Hakan çevik vücuduyla hemen toparlanıp karşısında ki çocuğu da kaldırdı . ' Bir yerine bir şey olmadı inşallah ufaklık, öyle bisikletle atlanır mı koca traktörün önüne ? ' Haklı serzenişi karşı tarafta pek de etki etmemişti. Kız menekşe mavisi gözlerini adama dikmiş bir konuda karşı çıkmaya hazırlanıyordu.
Atiye sonunda istediği bursu almış , öğretmeninin eline verdiği içinde hayalleri olan zarfla bisikletine binip mutlu haberi annesine yetiştirmenin derdindeydi.
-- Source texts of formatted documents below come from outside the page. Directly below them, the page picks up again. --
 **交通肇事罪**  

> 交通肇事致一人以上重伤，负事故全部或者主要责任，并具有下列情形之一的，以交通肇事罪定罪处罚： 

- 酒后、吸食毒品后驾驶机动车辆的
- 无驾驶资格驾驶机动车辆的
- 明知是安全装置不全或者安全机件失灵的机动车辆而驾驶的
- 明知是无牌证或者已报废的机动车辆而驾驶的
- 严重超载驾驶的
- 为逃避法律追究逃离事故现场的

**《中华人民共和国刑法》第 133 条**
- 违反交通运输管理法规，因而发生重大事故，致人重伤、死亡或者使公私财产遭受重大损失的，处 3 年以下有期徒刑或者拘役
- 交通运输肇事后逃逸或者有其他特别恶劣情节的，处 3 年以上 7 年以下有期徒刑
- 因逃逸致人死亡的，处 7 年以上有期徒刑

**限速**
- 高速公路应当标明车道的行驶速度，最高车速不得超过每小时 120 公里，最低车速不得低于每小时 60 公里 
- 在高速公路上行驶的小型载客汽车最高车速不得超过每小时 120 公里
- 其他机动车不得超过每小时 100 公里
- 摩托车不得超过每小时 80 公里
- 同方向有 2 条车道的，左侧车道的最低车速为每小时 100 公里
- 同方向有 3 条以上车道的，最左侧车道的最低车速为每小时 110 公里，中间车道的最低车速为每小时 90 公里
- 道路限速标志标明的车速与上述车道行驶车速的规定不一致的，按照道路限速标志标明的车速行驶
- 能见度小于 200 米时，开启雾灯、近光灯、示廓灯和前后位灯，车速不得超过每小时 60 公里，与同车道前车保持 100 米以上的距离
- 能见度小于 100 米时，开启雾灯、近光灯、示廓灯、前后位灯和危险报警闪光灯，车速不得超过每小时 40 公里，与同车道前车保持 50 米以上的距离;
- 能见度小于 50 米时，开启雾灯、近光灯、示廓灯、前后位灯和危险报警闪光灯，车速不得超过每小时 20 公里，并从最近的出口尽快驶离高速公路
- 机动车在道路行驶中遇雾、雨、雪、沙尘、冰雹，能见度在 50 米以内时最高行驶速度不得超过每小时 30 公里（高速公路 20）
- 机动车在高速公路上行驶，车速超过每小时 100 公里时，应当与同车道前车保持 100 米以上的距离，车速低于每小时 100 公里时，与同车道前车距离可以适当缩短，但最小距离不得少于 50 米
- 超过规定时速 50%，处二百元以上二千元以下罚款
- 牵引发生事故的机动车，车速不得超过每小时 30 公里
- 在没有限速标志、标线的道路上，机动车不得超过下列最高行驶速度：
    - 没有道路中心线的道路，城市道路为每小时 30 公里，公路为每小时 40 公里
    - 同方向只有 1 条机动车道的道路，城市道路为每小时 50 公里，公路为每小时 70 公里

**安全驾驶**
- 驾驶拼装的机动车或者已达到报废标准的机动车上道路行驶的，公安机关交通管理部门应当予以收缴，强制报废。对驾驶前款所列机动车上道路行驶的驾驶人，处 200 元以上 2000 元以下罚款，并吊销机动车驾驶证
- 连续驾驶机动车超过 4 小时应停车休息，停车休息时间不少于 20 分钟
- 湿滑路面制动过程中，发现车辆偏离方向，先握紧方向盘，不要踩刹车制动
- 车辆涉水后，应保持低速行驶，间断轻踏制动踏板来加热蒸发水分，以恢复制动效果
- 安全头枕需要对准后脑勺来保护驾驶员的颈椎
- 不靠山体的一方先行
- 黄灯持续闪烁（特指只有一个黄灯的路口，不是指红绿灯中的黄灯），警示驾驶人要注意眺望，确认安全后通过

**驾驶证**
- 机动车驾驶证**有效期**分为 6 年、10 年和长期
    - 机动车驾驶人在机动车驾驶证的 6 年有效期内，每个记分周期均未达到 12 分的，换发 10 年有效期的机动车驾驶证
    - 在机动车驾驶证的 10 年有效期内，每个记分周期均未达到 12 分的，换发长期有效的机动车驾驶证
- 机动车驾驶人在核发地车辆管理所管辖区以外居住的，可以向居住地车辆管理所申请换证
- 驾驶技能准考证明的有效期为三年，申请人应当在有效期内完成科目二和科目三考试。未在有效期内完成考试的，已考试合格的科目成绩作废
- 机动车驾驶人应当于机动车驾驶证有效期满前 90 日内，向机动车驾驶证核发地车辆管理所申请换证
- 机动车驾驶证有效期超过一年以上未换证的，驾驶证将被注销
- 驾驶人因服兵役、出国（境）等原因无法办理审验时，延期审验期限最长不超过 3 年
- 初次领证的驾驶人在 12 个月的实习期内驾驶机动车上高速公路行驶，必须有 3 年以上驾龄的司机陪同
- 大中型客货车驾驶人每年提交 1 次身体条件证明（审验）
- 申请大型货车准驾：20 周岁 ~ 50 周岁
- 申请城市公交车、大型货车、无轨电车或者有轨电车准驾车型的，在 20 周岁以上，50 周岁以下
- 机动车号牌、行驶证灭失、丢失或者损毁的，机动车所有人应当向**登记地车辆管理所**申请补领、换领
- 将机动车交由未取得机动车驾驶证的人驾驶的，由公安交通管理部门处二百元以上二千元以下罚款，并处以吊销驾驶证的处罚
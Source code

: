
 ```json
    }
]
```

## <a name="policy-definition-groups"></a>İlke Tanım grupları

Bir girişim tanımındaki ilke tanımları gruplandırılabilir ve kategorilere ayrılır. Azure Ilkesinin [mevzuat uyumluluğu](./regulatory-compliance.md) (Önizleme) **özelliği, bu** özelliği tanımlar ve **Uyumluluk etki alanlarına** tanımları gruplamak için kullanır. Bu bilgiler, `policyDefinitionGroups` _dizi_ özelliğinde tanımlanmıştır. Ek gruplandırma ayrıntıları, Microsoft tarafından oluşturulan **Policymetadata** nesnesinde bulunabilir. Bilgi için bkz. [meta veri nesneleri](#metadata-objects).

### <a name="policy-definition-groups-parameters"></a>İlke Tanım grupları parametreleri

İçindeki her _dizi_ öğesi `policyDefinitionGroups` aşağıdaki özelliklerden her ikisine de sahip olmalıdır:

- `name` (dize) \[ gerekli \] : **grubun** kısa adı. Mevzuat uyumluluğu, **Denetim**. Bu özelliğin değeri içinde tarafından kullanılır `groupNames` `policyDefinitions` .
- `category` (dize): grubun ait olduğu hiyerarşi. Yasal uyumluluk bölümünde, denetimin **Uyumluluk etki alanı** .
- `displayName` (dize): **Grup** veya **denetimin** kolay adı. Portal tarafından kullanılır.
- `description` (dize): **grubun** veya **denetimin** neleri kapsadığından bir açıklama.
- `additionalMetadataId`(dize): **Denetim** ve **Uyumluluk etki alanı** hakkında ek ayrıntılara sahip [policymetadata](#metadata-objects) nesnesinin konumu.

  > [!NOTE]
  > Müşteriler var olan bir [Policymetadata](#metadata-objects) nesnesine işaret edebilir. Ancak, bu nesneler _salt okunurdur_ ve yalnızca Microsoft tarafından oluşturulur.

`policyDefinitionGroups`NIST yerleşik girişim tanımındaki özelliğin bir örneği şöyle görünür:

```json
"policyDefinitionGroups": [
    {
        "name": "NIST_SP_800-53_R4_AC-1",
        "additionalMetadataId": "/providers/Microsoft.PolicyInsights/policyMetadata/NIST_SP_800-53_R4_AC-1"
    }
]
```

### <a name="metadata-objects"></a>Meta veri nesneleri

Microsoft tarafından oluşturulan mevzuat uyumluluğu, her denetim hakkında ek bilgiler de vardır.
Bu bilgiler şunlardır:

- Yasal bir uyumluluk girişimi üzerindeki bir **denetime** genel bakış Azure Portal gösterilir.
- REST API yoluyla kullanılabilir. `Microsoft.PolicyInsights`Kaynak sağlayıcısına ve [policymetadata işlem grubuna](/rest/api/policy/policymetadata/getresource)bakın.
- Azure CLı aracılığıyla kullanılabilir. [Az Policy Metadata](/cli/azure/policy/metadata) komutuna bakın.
Bir yandan da avaz avaz bağırıyor , köy meydanında herkese bursu kazandığını haykırıyordu. Ta ki görmeyen gözlerine inat boz bulanık gözlükleriyle yine herkesin canını tehlikeye atan murad amcası traktörünü genç kızın bisikletine doğru sürene kadar.
Aniden kaybettiği dengesiyle kendini toz yığının arasında buluverdi , toparlanmaya çalışırken karşısında hiç tanımadığı bu köyden olmadığı belli olan adamı gördü, kolundan çekilip bir bebek gibi doğrultulmasına mı şaşsın adamın boyuna posuna endamına mı , o güzel saçlarına kavisli güzel kaşlarına mı bilemedi. Silkelenip kendine geldi elinde duran bursa sıkı sıkı sarılıp kendine ilk hedefini hatırlattı. Adamın kendisine ufaklık diye hitap etmesi içinde bir şeyi kırınca gözlerini adama çevirdi ' Sen bana ufaklık diyene kadar dön de bir kör murad amcayla bu işlek yolda ne yapıyorsun onu de hele bana .'
Hakan karşısında ki kızın şiveli komik konuşmasını beyninin arka taraflarına itip söylediği tek cümleye takılı kaldı ' kör murad, kör ' nasıl yani diyerek adama döndü olağanca hızıyla. Adamın şişe dibi gözlüklerinin ardında ki şaşı gözlerine nasıl olurda dikkat etmedim diye düşündü. İçinde bir yerlerde de gülme isteğini bastırmaya çalıştı.'Ben, ben bilmiyordum nerden bileyim canım , bu köye yeni geldim.' Diyerek çıkıştı karşısında ki küçük kıza.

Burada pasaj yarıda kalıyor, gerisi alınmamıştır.